[HOW TO COMPLETE THIS TASK]
Would you write out the entries below word for word, omitting the pictures?

[Plain-text document sources]
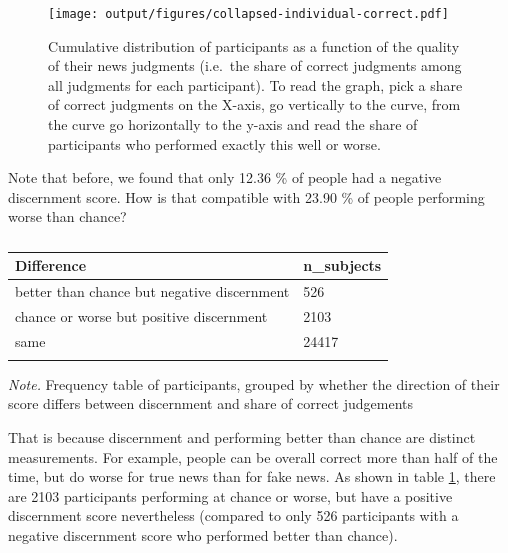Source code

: \documentclass[
  man]{apa6}
\begin{document}
\begin{figure}
\centering
\texttt{[image: output/figures/collapsed-individual-correct.pdf]}
\caption{\label{fig:collapsed-individual-correct}Cumulative distribution of participants as a function of the quality of their news judgments (i.e.~the share of correct judgments among all judgments for each participant). To read the graph, pick a share of correct judgments on the X-axis, go vertically to the curve, from the curve go horizontally to the y-axis and read the share of participants who performed exactly this well or worse.}
\end{figure}

Note that before, we found that only 12.36 \% of people had a negative discernment score. How is that compatible with 23.90 \% of people performing worse than chance?

\begin{table}[tbp]

\begin{center}
\begin{threeparttable}

\caption{\label{tab:compare-individual-measures}}

\begin{tabular}{ll}
\toprule
Difference & \multicolumn{1}{c}{n\_subjects}\\
\midrule
better than chance but negative discernment & 526\\
chance or worse but positive discernment & 2103\\
same & 24417\\
\bottomrule
\addlinespace
\end{tabular}

\begin{tablenotes}[para]
\normalsize{\textit{Note.} Frequency table of participants, grouped by whether the direction of their score differs between discernment and share of correct judgements}
\end{tablenotes}

\end{threeparttable}
\end{center}

\end{table}

That is because discernment and performing better than chance are distinct measurements. For example, people can be overall correct more than half of the time, but do worse for true news than for fake news. As shown in table \ref{tab:compare-individual-measures}, there are 2103 participants performing at chance or worse, but have a positive discernment score nevertheless (compared to only 526 participants with a negative discernment score who performed better than chance).
\end{document}
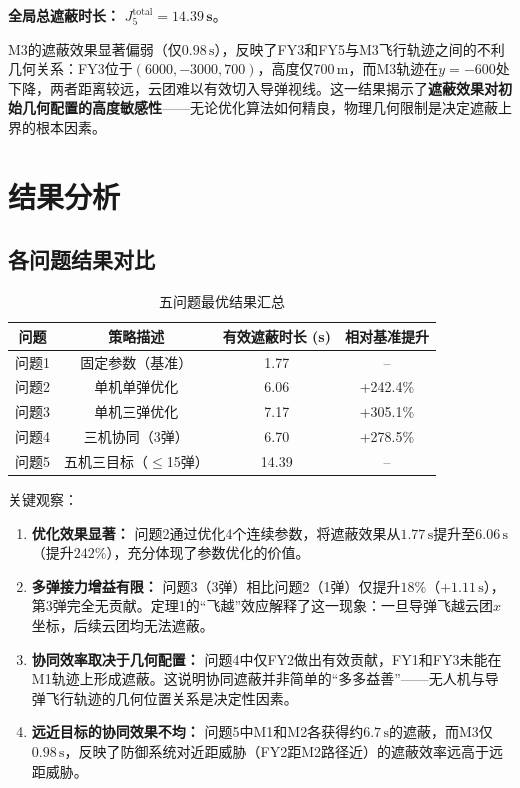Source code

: \documentclass[12pt,a4paper]{ctexart}
\begin{document}
\textbf{全局总遮蔽时长：} $J_5^{\text{total}} = \mathbf{14.39\,\text{s}}$。

M3的遮蔽效果显著偏弱（仅$0.98\,\text{s}$），反映了FY3和FY5与M3飞行轨迹之间的不利几何关系：FY3位于$(6000,-3000,700)$，高度仅$700\,\text{m}$，而M3轨迹在$y=-600$处下降，两者距离较远，云团难以有效切入导弹视线。这一结果揭示了\textbf{遮蔽效果对初始几何配置的高度敏感性}——无论优化算法如何精良，物理几何限制是决定遮蔽上界的根本因素。

\section{结果分析}

\subsection{各问题结果对比}

\begin{table}[H]
\centering
\caption{五问题最优结果汇总}
\label{tab:results}
\begin{tabular}{cccc}
\toprule
问题 & 策略描述 & 有效遮蔽时长 (s) & 相对基准提升 \\
\midrule
问题1 & 固定参数（基准） & 1.77 & -- \\
问题2 & 单机单弹优化 & 6.06 & +242.4\% \\
问题3 & 单机三弹优化 & 7.17 & +305.1\% \\
问题4 & 三机协同（3弹） & 6.70 & +278.5\% \\
问题5 & 五机三目标（$\leq$15弹） & 14.39 & -- \\
\bottomrule
\end{tabular}
\end{table}

关键观察：

\begin{enumerate}
    \item \textbf{优化效果显著：} 问题2通过优化4个连续参数，将遮蔽效果从$1.77\,\text{s}$提升至$6.06\,\text{s}$（提升$242\%$），充分体现了参数优化的价值。
    \item \textbf{多弹接力增益有限：} 问题3（3弹）相比问题2（1弹）仅提升$18\%$（$+1.11\,\text{s}$），第3弹完全无贡献。定理1的“飞越”效应解释了这一现象：一旦导弹飞越云团$x$坐标，后续云团均无法遮蔽。
    \item \textbf{协同效率取决于几何配置：} 问题4中仅FY2做出有效贡献，FY1和FY3未能在M1轨迹上形成遮蔽。这说明协同遮蔽并非简单的“多多益善”——无人机与导弹飞行轨迹的几何位置关系是决定性因素。
    \item \textbf{远近目标的协同效果不均：} 问题5中M1和M2各获得约$6.7\,\text{s}$的遮蔽，而M3仅$0.98\,\text{s}$，反映了防御系统对近距威胁（FY2距M2路径近）的遮蔽效率远高于远距威胁。
\end{enumerate}
\end{document}
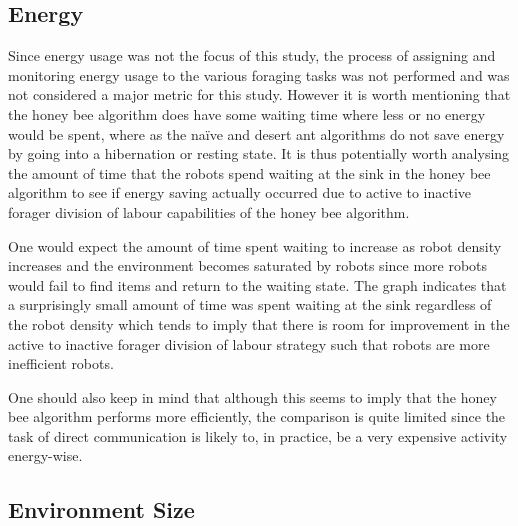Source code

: 
\subsection{Energy}
\label{results:energy}

Since energy usage was not the focus of this study, the process of assigning and monitoring energy usage to the various foraging tasks was not performed and was not considered a major metric for this study. However it is worth mentioning that the honey bee algorithm does have some waiting time where less or no energy would be spent, where as the na\"ive and desert ant algorithms do not save energy by going into a hibernation or resting state. It is thus potentially worth analysing the amount of time that the robots spend waiting at the sink in the honey bee algorithm to see if energy saving actually occurred due to active to inactive forager division of labour capabilities of the honey bee algorithm. 

One would expect the amount of time spent waiting to increase as robot density increases and the environment becomes saturated by robots since more robots would fail to find items and return to the waiting state. The graph indicates that a surprisingly small amount of time was spent waiting at the sink regardless of the robot density which tends to imply that there is room for improvement in the active to inactive forager division of labour strategy such that robots are more inefficient robots. 

One should also keep in mind that although this seems to imply that the honey bee algorithm performs more efficiently, the comparison is quite limited since the task of direct communication is likely to, in practice, be a very expensive activity energy-wise.

\subsection{Environment Size}
\label{results:environmentsize}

[WRITTEN ANSWER]
Source code

: \documentclass[
  man]{apa6}
\begin{document}
\begin{figure}
\centering
\texttt{[image: output/figures/collapsed-individual-correct.pdf]}
\caption{\label{fig:collapsed-individual-correct}Cumulative distribution of participants as a function of the quality of their news judgments (i.e.~the share of correct judgments among all judgments for each participant). To read the graph, pick a share of correct judgments on the X-axis, go vertically to the curve, from the curve go horizontally to the y-axis and read the share of participants who performed exactly this well or worse.}
\end{figure}

Note that before, we found that only 12.36 \% of people had a negative discernment score. How is that compatible with 23.90 \% of people performing worse than chance?

\begin{table}[tbp]

\begin{center}
\begin{threeparttable}

\caption{\label{tab:compare-individual-measures}}

\begin{tabular}{ll}
\toprule
Difference & \multicolumn{1}{c}{n\_subjects}\\
\midrule
better than chance but negative discernment & 526\\
chance or worse but positive discernment & 2103\\
same & 24417\\
\bottomrule
\addlinespace
\end{tabular}

\begin{tablenotes}[para]
\normalsize{\textit{Note.} Frequency table of participants, grouped by whether the direction of their score differs between discernment and share of correct judgements}
\end{tablenotes}

\end{threeparttable}
\end{center}

\end{table}

That is because discernment and performing better than chance are distinct measurements. For example, people can be overall correct more than half of the time, but do worse for true news than for fake news. As shown in table \ref{tab:compare-individual-measures}, there are 2103 participants performing at chance or worse, but have a positive discernment score nevertheless (compared to only 526 participants with a negative discernment score who performed better than chance).
\end{document}
Source code

: \documentclass[12pt,a4paper]{ctexart}
\begin{document}
\textbf{全局总遮蔽时长：} $J_5^{\text{total}} = \mathbf{14.39\,\text{s}}$。

M3的遮蔽效果显著偏弱（仅$0.98\,\text{s}$），反映了FY3和FY5与M3飞行轨迹之间的不利几何关系：FY3位于$(6000,-3000,700)$，高度仅$700\,\text{m}$，而M3轨迹在$y=-600$处下降，两者距离较远，云团难以有效切入导弹视线。这一结果揭示了\textbf{遮蔽效果对初始几何配置的高度敏感性}——无论优化算法如何精良，物理几何限制是决定遮蔽上界的根本因素。

\section{结果分析}

\subsection{各问题结果对比}

\begin{table}[H]
\centering
\caption{五问题最优结果汇总}
\label{tab:results}
\begin{tabular}{cccc}
\toprule
问题 & 策略描述 & 有效遮蔽时长 (s) & 相对基准提升 \\
\midrule
问题1 & 固定参数（基准） & 1.77 & -- \\
问题2 & 单机单弹优化 & 6.06 & +242.4\% \\
问题3 & 单机三弹优化 & 7.17 & +305.1\% \\
问题4 & 三机协同（3弹） & 6.70 & +278.5\% \\
问题5 & 五机三目标（$\leq$15弹） & 14.39 & -- \\
\bottomrule
\end{tabular}
\end{table}

关键观察：

\begin{enumerate}
    \item \textbf{优化效果显著：} 问题2通过优化4个连续参数，将遮蔽效果从$1.77\,\text{s}$提升至$6.06\,\text{s}$（提升$242\%$），充分体现了参数优化的价值。
    \item \textbf{多弹接力增益有限：} 问题3（3弹）相比问题2（1弹）仅提升$18\%$（$+1.11\,\text{s}$），第3弹完全无贡献。定理1的“飞越”效应解释了这一现象：一旦导弹飞越云团$x$坐标，后续云团均无法遮蔽。
    \item \textbf{协同效率取决于几何配置：} 问题4中仅FY2做出有效贡献，FY1和FY3未能在M1轨迹上形成遮蔽。这说明协同遮蔽并非简单的“多多益善”——无人机与导弹飞行轨迹的几何位置关系是决定性因素。
    \item \textbf{远近目标的协同效果不均：} 问题5中M1和M2各获得约$6.7\,\text{s}$的遮蔽，而M3仅$0.98\,\text{s}$，反映了防御系统对近距威胁（FY2距M2路径近）的遮蔽效率远高于远距威胁。
\end{enumerate}
\end{document}
Source code

: 
\subsection{Energy}
\label{results:energy}

Since energy usage was not the focus of this study, the process of assigning and monitoring energy usage to the various foraging tasks was not performed and was not considered a major metric for this study. However it is worth mentioning that the honey bee algorithm does have some waiting time where less or no energy would be spent, where as the na\"ive and desert ant algorithms do not save energy by going into a hibernation or resting state. It is thus potentially worth analysing the amount of time that the robots spend waiting at the sink in the honey bee algorithm to see if energy saving actually occurred due to active to inactive forager division of labour capabilities of the honey bee algorithm. 

One would expect the amount of time spent waiting to increase as robot density increases and the environment becomes saturated by robots since more robots would fail to find items and return to the waiting state. The graph indicates that a surprisingly small amount of time was spent waiting at the sink regardless of the robot density which tends to imply that there is room for improvement in the active to inactive forager division of labour strategy such that robots are more inefficient robots. 

One should also keep in mind that although this seems to imply that the honey bee algorithm performs more efficiently, the comparison is quite limited since the task of direct communication is likely to, in practice, be a very expensive activity energy-wise.

\subsection{Environment Size}
\label{results:environmentsize}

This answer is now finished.